# WHAT THE EXERCISE ASKS
If a line includes "免打扰结束时间", copy it out of the entries.

Data excerpts:

--- --- ---

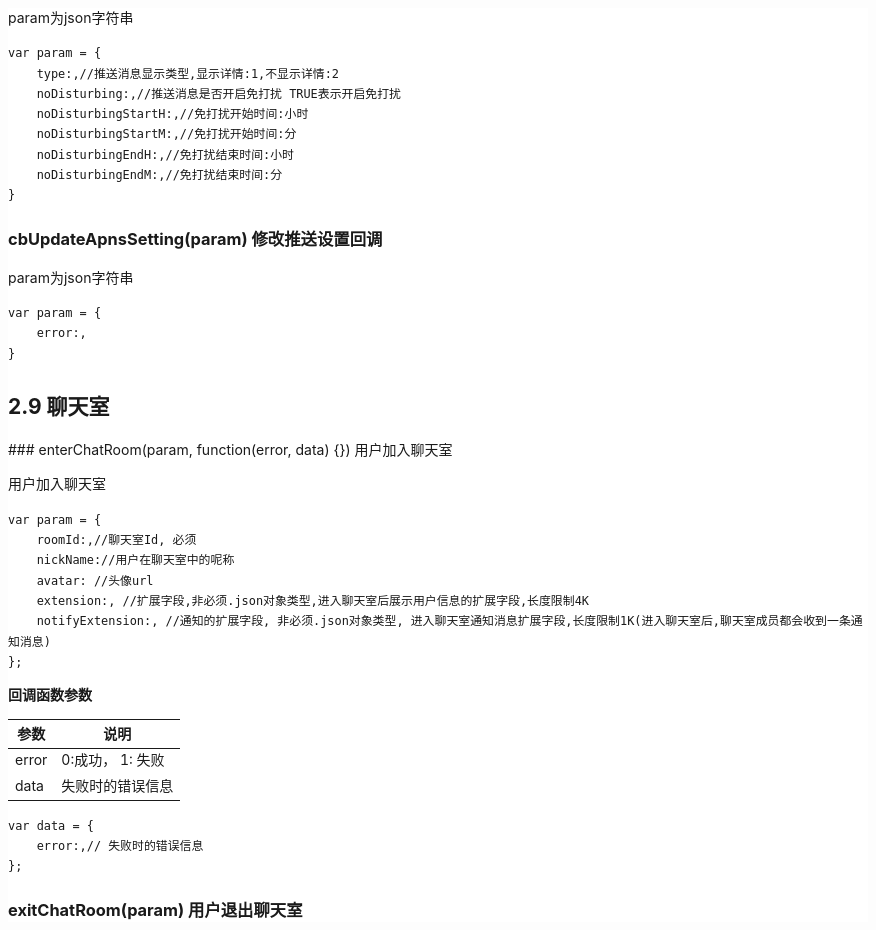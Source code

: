 param为json字符串

```
var param = {
	type:,//推送消息显示类型,显示详情:1,不显示详情:2
	noDisturbing:,//推送消息是否开启免打扰 TRUE表示开启免打扰
	noDisturbingStartH:,//免打扰开始时间:小时
	noDisturbingStartM:,//免打扰开始时间:分
	noDisturbingEndH:,//免打扰结束时间:小时
	noDisturbingEndM:,//免打扰结束时间:分
}
```
### cbUpdateApnsSetting(param) 修改推送设置回调

param为json字符串

```
var param = {
	error:,
}
```

## 2.9 聊天室
<ignore>
###  enterChatRoom(param, function(error, data) {})  用户加入聊天室

用户加入聊天室

```
var param = {
	roomId:,//聊天室Id, 必须
	nickName://用户在聊天室中的呢称
	avatar: //头像url
	extension:, //扩展字段,非必须.json对象类型,进入聊天室后展示用户信息的扩展字段,长度限制4K 
	notifyExtension:, //通知的扩展字段, 非必须.json对象类型, 进入聊天室通知消息扩展字段,长度限制1K(进入聊天室后,聊天室成员都会收到一条通知消息)
};
```

**回调函数参数**

|参数|说明|
|----|----|
|error|0:成功， 1: 失败|
|data |失败时的错误信息|

```
var data = {
	error:,// 失败时的错误信息
};
```


###  exitChatRoom(param)  用户退出聊天室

--- --- ---

# TASK SOLUTION
	noDisturbingEndH:,//免打扰结束时间:小时
	noDisturbingEndM:,//免打扰结束时间:分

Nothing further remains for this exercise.